*** Opening Supplied data ***

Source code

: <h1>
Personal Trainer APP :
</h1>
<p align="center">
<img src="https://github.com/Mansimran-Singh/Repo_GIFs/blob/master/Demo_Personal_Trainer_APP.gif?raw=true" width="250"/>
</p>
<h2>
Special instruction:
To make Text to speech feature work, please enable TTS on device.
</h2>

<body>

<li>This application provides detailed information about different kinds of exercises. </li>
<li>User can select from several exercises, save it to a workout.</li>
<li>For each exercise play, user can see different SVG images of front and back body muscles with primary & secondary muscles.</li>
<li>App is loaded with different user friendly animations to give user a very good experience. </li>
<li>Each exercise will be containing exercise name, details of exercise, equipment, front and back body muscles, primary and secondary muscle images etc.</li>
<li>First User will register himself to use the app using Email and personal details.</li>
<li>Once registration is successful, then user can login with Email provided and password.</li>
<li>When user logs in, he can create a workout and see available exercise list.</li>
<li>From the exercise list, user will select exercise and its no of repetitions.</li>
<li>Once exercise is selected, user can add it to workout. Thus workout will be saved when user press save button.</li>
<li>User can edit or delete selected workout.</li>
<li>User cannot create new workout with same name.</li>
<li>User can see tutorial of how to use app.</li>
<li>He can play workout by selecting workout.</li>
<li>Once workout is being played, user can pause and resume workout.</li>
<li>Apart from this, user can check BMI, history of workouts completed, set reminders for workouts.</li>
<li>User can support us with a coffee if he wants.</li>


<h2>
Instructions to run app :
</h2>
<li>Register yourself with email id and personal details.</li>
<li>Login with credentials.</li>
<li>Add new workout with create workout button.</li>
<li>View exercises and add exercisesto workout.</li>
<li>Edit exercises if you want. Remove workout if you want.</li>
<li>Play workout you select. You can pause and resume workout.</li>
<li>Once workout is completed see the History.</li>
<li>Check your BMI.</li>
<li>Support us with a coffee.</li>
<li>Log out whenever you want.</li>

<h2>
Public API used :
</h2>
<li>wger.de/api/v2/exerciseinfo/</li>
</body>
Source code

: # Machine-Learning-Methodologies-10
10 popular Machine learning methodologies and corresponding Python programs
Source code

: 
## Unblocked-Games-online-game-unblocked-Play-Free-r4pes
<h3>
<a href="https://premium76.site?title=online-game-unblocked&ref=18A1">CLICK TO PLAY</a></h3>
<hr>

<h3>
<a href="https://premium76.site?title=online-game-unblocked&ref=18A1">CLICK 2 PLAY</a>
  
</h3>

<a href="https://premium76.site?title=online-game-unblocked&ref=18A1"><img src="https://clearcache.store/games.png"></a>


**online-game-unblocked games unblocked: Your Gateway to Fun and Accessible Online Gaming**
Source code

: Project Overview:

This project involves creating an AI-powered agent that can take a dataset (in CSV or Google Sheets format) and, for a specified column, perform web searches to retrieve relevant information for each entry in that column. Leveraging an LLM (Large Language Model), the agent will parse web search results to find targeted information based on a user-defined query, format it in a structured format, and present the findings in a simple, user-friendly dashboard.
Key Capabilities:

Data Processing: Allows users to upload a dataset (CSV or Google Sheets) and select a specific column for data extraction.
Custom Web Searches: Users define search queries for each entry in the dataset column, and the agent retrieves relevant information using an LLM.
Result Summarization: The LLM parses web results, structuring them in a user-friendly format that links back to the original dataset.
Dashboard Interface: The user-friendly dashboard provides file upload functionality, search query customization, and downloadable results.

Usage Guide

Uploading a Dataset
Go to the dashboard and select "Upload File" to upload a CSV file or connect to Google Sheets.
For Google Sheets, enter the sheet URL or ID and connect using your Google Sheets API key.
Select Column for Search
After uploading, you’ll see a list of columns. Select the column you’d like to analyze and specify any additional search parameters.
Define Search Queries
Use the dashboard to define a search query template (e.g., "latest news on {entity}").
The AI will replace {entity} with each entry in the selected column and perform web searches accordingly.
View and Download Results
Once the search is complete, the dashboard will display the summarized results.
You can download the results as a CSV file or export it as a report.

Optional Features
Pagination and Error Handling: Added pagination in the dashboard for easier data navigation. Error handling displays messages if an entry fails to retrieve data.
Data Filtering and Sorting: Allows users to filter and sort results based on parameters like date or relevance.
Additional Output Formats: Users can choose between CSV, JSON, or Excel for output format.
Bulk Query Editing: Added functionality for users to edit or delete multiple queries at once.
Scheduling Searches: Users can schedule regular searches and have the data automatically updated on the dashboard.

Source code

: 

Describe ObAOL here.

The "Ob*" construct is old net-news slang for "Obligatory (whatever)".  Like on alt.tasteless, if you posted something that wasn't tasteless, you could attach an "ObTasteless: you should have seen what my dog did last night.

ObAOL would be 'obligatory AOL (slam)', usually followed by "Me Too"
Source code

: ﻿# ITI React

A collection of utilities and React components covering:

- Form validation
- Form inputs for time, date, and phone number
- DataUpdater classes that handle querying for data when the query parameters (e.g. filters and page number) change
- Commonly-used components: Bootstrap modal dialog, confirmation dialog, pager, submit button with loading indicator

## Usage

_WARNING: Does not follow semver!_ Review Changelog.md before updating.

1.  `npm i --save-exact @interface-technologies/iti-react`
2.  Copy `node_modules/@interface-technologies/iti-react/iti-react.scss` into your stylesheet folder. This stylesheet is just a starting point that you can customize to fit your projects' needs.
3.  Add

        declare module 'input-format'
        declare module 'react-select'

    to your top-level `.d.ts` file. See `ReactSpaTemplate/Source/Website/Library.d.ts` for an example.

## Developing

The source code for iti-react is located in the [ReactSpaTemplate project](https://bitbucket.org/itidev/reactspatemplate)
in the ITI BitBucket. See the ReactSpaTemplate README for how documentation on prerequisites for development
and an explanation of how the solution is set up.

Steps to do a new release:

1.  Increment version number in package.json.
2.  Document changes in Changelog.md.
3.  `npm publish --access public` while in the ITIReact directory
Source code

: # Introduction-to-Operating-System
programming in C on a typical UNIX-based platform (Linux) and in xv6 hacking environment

*** Closing Supplied data ***

_To do_
Tally the lines in the records that contain "game", then give only the tally.

_Task response_
5